▸ Records from a collection
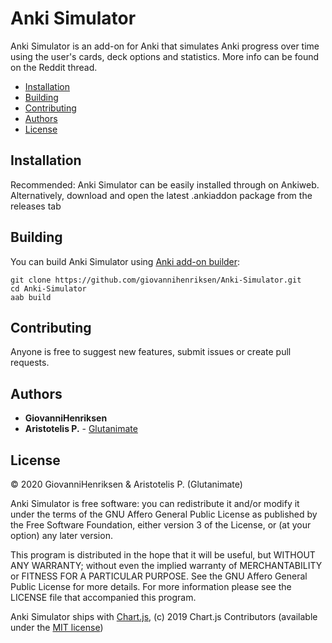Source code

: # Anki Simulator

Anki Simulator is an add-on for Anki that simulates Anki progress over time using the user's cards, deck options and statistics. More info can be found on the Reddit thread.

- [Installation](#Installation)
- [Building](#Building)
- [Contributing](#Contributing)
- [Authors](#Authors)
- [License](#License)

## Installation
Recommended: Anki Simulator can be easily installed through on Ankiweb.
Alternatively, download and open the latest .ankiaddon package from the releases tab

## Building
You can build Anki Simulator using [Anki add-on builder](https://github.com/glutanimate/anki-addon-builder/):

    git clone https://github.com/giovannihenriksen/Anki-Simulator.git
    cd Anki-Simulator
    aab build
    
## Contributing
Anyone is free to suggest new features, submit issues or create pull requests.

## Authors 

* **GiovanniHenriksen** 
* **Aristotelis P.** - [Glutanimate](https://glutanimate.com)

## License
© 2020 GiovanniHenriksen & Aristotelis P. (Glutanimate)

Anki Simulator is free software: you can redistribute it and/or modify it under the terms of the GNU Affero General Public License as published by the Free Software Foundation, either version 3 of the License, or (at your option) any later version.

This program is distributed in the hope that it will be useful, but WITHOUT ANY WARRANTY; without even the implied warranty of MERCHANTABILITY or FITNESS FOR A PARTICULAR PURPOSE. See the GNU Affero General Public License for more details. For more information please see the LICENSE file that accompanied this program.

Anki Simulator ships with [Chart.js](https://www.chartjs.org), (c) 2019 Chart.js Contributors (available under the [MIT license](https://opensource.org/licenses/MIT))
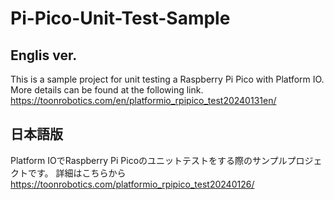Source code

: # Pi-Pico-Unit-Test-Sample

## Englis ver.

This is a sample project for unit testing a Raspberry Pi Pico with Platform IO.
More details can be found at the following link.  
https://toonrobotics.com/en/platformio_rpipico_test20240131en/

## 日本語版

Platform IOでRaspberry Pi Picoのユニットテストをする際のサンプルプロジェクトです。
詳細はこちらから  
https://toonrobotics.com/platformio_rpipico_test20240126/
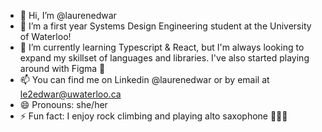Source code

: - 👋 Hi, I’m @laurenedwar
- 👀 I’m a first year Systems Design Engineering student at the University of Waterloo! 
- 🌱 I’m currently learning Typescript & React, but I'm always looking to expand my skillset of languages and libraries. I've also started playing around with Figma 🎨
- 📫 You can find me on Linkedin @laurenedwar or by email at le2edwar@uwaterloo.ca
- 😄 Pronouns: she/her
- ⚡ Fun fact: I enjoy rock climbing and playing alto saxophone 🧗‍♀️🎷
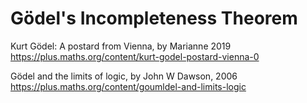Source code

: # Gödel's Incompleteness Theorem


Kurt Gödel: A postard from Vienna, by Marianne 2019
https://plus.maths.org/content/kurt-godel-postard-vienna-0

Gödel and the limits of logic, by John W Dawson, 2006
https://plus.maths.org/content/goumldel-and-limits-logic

▸ Task to carry out
Write out exactly the lines above from the line with "Alternatively, download and" through the line with "## Contributing", both of them included, and leave out all other lines.

▸ Output of the exercise
Alternatively, download and open the latest .ankiaddon package from the releases tab

## Building
You can build Anki Simulator using [Anki add-on builder](https://github.com/glutanimate/anki-addon-builder/):

    git clone https://github.com/giovannihenriksen/Anki-Simulator.git
    cd Anki-Simulator
    aab build
    
## Contributing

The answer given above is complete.